Assigned task: Which of the lines below include the word "documentation"? Pull each one out.
Start of Material provided
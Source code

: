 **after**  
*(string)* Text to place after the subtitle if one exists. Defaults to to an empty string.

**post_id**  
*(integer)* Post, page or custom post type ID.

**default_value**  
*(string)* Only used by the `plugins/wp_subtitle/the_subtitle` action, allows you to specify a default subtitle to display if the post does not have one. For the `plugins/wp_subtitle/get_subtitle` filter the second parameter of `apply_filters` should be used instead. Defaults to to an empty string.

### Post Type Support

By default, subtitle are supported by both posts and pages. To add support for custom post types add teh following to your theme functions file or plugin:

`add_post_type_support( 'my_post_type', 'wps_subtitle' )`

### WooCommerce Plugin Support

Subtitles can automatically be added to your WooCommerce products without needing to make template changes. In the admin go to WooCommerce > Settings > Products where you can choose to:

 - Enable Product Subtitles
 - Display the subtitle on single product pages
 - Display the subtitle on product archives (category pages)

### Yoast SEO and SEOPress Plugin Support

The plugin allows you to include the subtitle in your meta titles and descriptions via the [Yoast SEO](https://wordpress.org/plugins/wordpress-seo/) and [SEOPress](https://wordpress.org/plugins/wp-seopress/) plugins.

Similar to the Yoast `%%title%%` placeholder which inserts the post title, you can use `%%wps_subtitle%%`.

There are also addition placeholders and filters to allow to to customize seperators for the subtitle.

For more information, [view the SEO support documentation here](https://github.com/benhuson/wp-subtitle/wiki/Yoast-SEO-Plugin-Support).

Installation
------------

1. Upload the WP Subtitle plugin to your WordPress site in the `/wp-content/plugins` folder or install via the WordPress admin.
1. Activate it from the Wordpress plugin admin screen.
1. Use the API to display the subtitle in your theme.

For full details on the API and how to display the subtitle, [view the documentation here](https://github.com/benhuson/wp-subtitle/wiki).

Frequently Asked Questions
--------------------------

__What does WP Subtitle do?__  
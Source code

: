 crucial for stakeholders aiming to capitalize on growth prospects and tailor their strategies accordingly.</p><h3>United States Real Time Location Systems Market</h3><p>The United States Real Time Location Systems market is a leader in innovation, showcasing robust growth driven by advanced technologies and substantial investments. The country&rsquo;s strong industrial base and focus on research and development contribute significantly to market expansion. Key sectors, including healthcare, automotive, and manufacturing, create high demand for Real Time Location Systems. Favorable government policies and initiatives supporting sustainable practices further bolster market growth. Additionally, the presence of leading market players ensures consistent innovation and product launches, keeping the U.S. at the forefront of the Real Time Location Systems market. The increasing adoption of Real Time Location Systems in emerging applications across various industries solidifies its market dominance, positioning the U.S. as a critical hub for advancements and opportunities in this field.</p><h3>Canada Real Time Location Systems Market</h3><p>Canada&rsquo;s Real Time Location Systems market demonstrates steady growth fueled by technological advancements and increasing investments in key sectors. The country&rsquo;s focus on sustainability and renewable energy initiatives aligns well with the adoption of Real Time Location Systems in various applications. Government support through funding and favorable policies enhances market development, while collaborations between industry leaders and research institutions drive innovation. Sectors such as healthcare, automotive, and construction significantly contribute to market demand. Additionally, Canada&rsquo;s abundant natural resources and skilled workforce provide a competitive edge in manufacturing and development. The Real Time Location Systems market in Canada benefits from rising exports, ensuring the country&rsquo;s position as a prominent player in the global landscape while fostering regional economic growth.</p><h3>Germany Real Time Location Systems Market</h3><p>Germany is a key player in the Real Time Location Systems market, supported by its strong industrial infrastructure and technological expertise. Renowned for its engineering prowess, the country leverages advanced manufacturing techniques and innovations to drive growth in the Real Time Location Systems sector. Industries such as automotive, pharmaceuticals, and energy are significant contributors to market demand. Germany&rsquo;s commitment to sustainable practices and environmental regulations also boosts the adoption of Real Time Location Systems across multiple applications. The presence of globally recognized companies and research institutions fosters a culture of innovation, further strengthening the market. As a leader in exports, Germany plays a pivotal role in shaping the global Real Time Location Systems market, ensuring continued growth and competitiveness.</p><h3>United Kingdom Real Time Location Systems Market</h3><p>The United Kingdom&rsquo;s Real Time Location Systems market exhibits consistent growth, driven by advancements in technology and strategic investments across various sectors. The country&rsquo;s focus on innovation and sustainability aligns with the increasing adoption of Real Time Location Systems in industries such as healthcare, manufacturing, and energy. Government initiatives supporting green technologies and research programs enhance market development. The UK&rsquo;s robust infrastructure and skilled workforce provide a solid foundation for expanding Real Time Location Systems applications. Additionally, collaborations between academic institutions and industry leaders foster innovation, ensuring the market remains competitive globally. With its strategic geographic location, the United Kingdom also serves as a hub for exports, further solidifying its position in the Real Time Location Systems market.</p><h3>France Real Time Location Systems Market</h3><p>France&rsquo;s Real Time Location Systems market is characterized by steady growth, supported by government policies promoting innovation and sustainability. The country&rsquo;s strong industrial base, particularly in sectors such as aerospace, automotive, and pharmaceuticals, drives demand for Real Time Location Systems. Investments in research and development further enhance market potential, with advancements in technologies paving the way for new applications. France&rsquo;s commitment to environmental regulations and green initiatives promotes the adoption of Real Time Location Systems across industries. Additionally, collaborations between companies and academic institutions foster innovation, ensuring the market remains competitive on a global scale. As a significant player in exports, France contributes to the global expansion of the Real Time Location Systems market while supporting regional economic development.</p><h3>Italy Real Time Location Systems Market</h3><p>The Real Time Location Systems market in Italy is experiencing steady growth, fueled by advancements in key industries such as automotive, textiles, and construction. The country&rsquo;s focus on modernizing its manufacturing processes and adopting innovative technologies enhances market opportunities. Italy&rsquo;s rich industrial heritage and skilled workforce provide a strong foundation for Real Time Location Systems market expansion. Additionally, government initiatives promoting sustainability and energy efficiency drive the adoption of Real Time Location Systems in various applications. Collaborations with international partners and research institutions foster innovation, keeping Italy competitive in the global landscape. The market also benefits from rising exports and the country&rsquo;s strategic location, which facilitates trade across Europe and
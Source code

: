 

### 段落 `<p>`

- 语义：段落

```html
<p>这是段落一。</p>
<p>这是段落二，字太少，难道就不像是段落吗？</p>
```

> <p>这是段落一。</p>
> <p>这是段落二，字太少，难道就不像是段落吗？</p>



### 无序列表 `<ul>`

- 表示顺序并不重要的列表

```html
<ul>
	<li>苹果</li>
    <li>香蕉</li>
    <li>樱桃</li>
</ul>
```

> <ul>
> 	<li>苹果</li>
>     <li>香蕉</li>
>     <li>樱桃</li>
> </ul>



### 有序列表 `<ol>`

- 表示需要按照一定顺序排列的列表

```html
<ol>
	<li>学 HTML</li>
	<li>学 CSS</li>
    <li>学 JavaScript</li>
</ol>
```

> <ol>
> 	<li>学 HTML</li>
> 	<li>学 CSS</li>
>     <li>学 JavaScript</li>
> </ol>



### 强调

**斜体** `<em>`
End of Material provided
Answer section:
For more information, [view the SEO support documentation here](https://github.com/benhuson/wp-subtitle/wiki/Yoast-SEO-Plugin-Support).
For full details on the API and how to display the subtitle, [view the documentation here](https://github.com/benhuson/wp-subtitle/wiki).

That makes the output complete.